Columnas

Mis recuerdos de navidad

La Navidad es uno de esos momentos fugaces, como la vida misma. De niño se espera con cuetes, estrellitas y cachinflines. Hay arbolitos con luces y ventanas con nacimientos. En los caseríos cuelgan frutas, flores silvestres y pino que se riega en el suelo de tierra seca para crear frescura y olores de verdor. En ese espacio viví mi infancia correteado por la alegría lejos de la capital en Quezaltepeque, Chiquimula.

Apenas pude sentir las estrellitas en mis manos que fulguraban por la noche y en la iglesia evangélica nos preparábamos para representar en un modesto teatro, el nacimiento de Jesús. Mi padre predicaba y mi madre junto con otras señoras cantaban himnos de alabanza esperando el momento de la Noche Buena. Más abajo, de la imponente iglesia colonial, se escuchaba el tecleado sonoro del piano y campanas, los rezos y el sermón del padre franciscano. Arriba del pueblo, en una de sus calles, era el tun y chirimía con sorbos de chilate que en silencio el sacerdote Chortí pedía al joven dios del maíz, abundancia de lluvias y cosechas.

«El correr del tiempo se detuvo para mirarnos crecer.»

En ese pueblo metido en la hondura de un círculo de montañas que miraban con solemnidad, parecido al asiento de un guacal, al final de la noche todos los niños nos reuníamos a jugar con los escasos fuegos artificiales que se compraban para la ocasión. Algunos recibían un carrito o una muñeca de regalo. Otros una camisa y un pantalón. Siempre hubo niños a quien esta alegría nunca les llego. Pero en medio de estas diferencias, fuimos niños y logramos jugar por las calles empedradas sin miedo a la noche y sin miedo a los fantasmas porque ahí, aún no vivía la violencia ni el terror. El correr del tiempo se detuvo para mirarnos crecer. A pesar del bienestar de unos y la pobreza de otros, los resentimientos no lograron truncar la alegría de la Navidad, porque era el momento en el que salpicaban por la orilla de las aceras, los corazones abiertos floreados de sensibilidad y de cariño para abrazarnos de manera fraternal. Son momentos que el reloj no debería de atajar, sino hacerlos eternos para sentir que todos somos seres humanos. A esa edad la muerte está lejana, muy distante porque prevalece la felicidad de la vida.

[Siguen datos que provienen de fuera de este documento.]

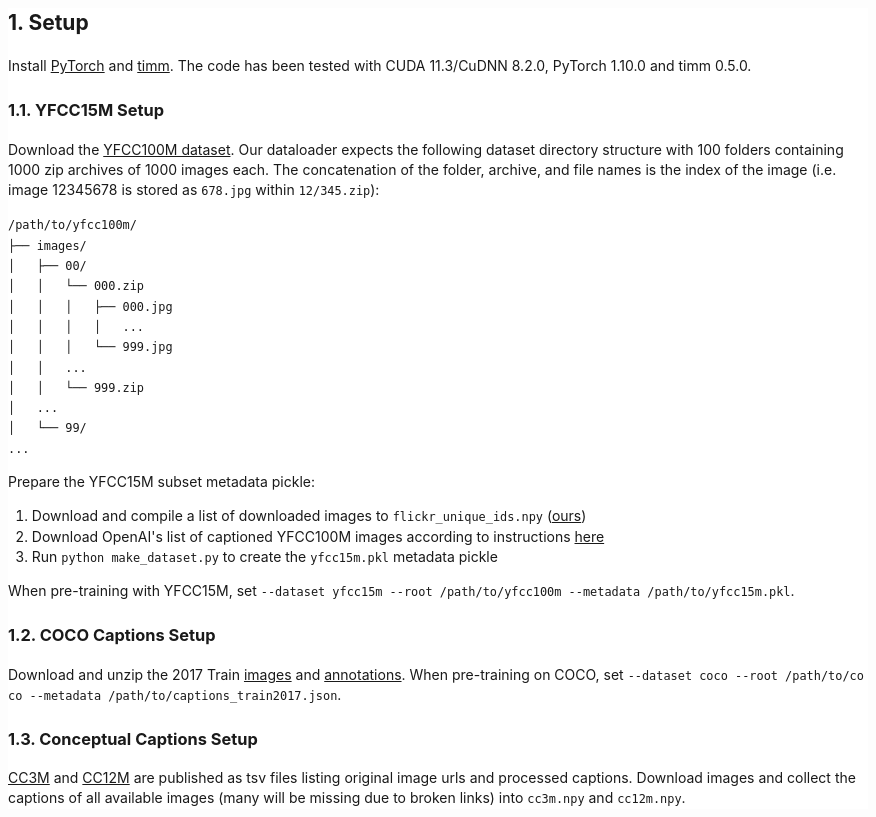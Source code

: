</tbody></table>

## 1. Setup
Install [PyTorch](https://pytorch.org) and [timm](https://github.com/rwightman/pytorch-image-models). 
The code has been tested with CUDA 11.3/CuDNN 8.2.0, PyTorch 1.10.0 and timm 0.5.0.

### 1.1. YFCC15M Setup
Download the [YFCC100M dataset](https://multimediacommons.wordpress.com/yfcc100m-core-dataset/).
Our dataloader expects the following dataset directory structure with 100 folders containing 1000 zip archives of 1000 images each.
The concatenation of the folder, archive, and file names is the index of the image (i.e. image 12345678 is stored as `678.jpg` within `12/345.zip`):

```
/path/to/yfcc100m/
├── images/
│   ├── 00/
│   │   └── 000.zip
│   │   │   ├── 000.jpg
│   │   │   │   ...
│   │   │   └── 999.jpg
│   │   ...
│   │   └── 999.zip
│   ...
│   └── 99/
...
```

Prepare the YFCC15M subset metadata pickle:
1. Download and compile a list of downloaded images to `flickr_unique_ids.npy` ([ours](https://dl.fbaipublicfiles.com/deepcluster/flickr_unique_ids.npy))
2. Download OpenAI's list of captioned YFCC100M images according to instructions [here](https://github.com/openai/CLIP/blob/8cad3a736a833bc4c9b4dd34ef12b52ec0e68856/data/yfcc100m.md)
3. Run `python make_dataset.py` to create the `yfcc15m.pkl` metadata pickle

When pre-training with YFCC15M, set `--dataset yfcc15m --root /path/to/yfcc100m --metadata /path/to/yfcc15m.pkl`.

### 1.2. COCO Captions Setup
Download and unzip the 2017 Train [images](http://images.cocodataset.org/zips/train2017.zip) and [annotations](http://images.cocodataset.org/annotations/annotations_trainval2017.zip).
When pre-training on COCO, set `--dataset coco --root /path/to/coco --metadata /path/to/captions_train2017.json`.

### 1.3. Conceptual Captions Setup
[CC3M](https://ai.google.com/research/ConceptualCaptions/download) and [CC12M](https://github.com/google-research-datasets/conceptual-12m) are published as tsv files listing original image urls and processed captions.
Download images and collect the captions of all available images (many will be missing due to broken links) into `cc3m.npy` and `cc12m.npy`.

Caminábamos por las calles del pueblo y nuestros ojos se asomaban curiosamente a la orilla de una ventana adornada con un pesebre. María, José y el Niño Jesús acompañados de los reyes magos sobre camellos fulgurantes con trajes y colores de fantasía. La noche transcurría perezosamente mientras degustamos la mirada con adornos de musgo y piedritas del río con un poco de aserrín de colores para simular caminos entre las montañas. De patojos correteamos. Tomamos chilate en jícara endulzado con dulce de panela. Perseguimos el rugido culebreado de los cachinflines, la explosión de cuetes y morteros con adornos de estrellitas. Y nuestras risas se colaban en medio de las calles bajo la mirada soberbia de cerros y montañas esperando que el cansancio nos durmiera. Esa fue mi infancia de Navidad.